Imagine that a new neighbor moves in with an obnoxious rooster that crows night and day without stop. Now imagine that your neighbor moves in with 40 obnoxious roosters with the intent to breed more of them.
Well folks, it turns out there is an animal louder than a rooster and it's called a gibbon. It's an ape that looks like a small monkey. They are the loudest animals on planet Earth! They greet the sun each day and begin to howl. This continues throughout the day and night.

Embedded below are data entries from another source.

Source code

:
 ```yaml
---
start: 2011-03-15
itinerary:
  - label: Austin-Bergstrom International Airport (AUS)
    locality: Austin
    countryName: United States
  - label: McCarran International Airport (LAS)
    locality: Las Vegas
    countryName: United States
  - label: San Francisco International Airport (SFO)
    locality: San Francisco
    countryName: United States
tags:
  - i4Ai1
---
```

Gibbons earned the designation of the loudest animal on the planet for good reason: Their communication takes place at 100 decibels, far exceeding the SLO County rural sound ordinances of 64 decibels. These animals are like roosters on steroids. The sound of their call can travel 2 miles or more, which would affect an area of 12.5 square miles. Given how sound travels through our canyons and valleys, I would predict that an even larger area will be affected.
This species is not native to our area. They are sensitive and require a tropical climate. In an attempt to re-create this, the caretakers must provide constant misting throughout the scorching summer months (described as one of the downfalls of their existing location, see their website for relocation funds). The well on the proposed location on Parkhill Road in Santa Margarita has always underperformed and will likely drain this precious resource from surrounding properties connected by a common aquifer.
These creatures need access to the forest canopy. Gibbons have the ability to leap 50 feet in the air. Their caretakers currently house them in 20- to 25-foot high chain-link cages with random tree branches and logs for them to swing and perch on. The enclosures are essentially glorified bird cages (see YouTube videos of the Gibbon Center). Gibbons live for 40 to 50 years in captivity. When bred in captivity as these animals are, they can never be released in the wild. They deserve a proper habitat in an official zoo and should not be bred for use in an exotic animal roadside attraction.